> WHAT YOU NEED TO DO
Gather every line of the entries that includes the word "theoremstyle".

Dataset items

━━━━━━━━━━

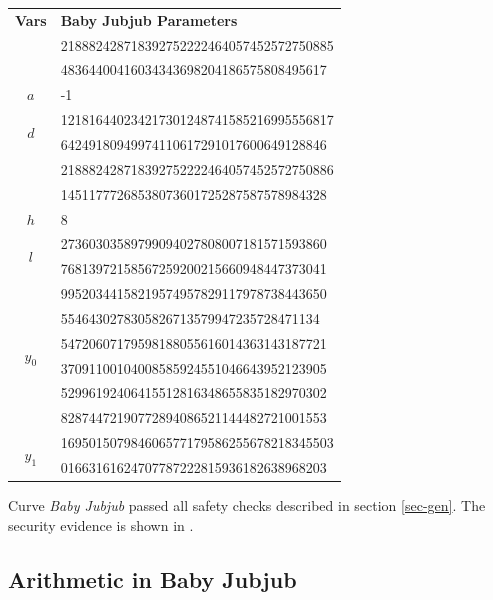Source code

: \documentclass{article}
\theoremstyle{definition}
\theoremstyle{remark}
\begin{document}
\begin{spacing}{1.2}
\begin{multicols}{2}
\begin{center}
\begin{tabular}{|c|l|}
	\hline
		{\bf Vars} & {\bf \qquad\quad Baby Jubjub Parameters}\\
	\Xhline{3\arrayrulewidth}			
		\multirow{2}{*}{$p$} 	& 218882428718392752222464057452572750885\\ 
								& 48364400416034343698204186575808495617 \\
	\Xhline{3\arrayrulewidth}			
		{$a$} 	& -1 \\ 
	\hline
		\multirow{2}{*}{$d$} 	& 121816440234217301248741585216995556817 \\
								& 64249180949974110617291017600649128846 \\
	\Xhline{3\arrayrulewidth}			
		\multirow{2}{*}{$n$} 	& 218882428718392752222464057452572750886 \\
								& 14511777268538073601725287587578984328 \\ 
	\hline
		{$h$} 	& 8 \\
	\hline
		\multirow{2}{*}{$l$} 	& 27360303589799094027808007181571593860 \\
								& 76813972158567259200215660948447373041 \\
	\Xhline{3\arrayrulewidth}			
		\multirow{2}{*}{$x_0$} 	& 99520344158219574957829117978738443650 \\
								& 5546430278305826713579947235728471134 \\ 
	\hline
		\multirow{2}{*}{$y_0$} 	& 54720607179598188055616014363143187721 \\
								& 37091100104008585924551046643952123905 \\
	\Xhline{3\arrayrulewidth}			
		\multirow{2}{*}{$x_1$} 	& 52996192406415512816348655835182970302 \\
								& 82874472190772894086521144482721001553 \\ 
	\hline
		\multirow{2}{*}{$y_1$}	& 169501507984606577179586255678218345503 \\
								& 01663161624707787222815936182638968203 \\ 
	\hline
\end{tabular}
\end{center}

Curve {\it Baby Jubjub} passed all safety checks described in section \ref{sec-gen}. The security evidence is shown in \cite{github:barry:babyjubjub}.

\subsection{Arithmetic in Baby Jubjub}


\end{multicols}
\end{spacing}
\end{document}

━━━━━━━━━━

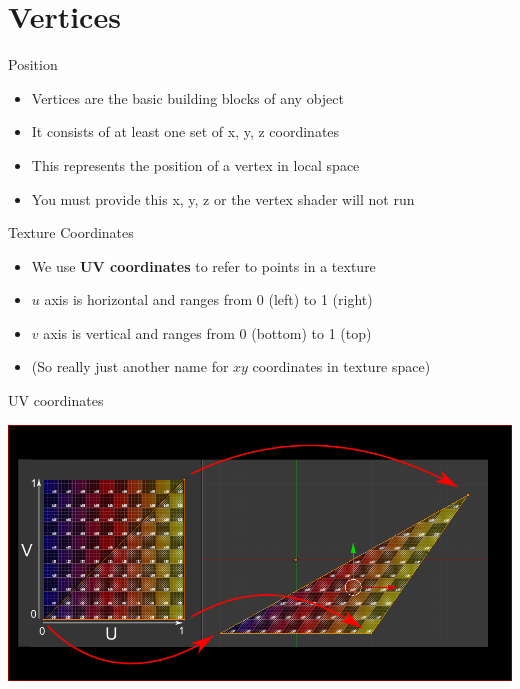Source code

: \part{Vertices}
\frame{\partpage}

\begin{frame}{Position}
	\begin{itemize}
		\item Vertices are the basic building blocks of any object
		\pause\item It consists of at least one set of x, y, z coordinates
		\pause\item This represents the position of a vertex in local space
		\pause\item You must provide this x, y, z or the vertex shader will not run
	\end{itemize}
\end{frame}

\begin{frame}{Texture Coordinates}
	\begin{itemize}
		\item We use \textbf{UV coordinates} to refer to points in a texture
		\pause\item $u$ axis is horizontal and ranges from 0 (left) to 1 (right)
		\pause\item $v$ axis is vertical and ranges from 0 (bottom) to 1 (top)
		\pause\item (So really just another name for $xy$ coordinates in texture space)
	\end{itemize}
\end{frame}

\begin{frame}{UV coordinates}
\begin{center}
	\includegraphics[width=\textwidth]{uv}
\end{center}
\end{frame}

━━━━━━━━━━

> TASK RESPONSE
\theoremstyle{definition}
\theoremstyle{remark}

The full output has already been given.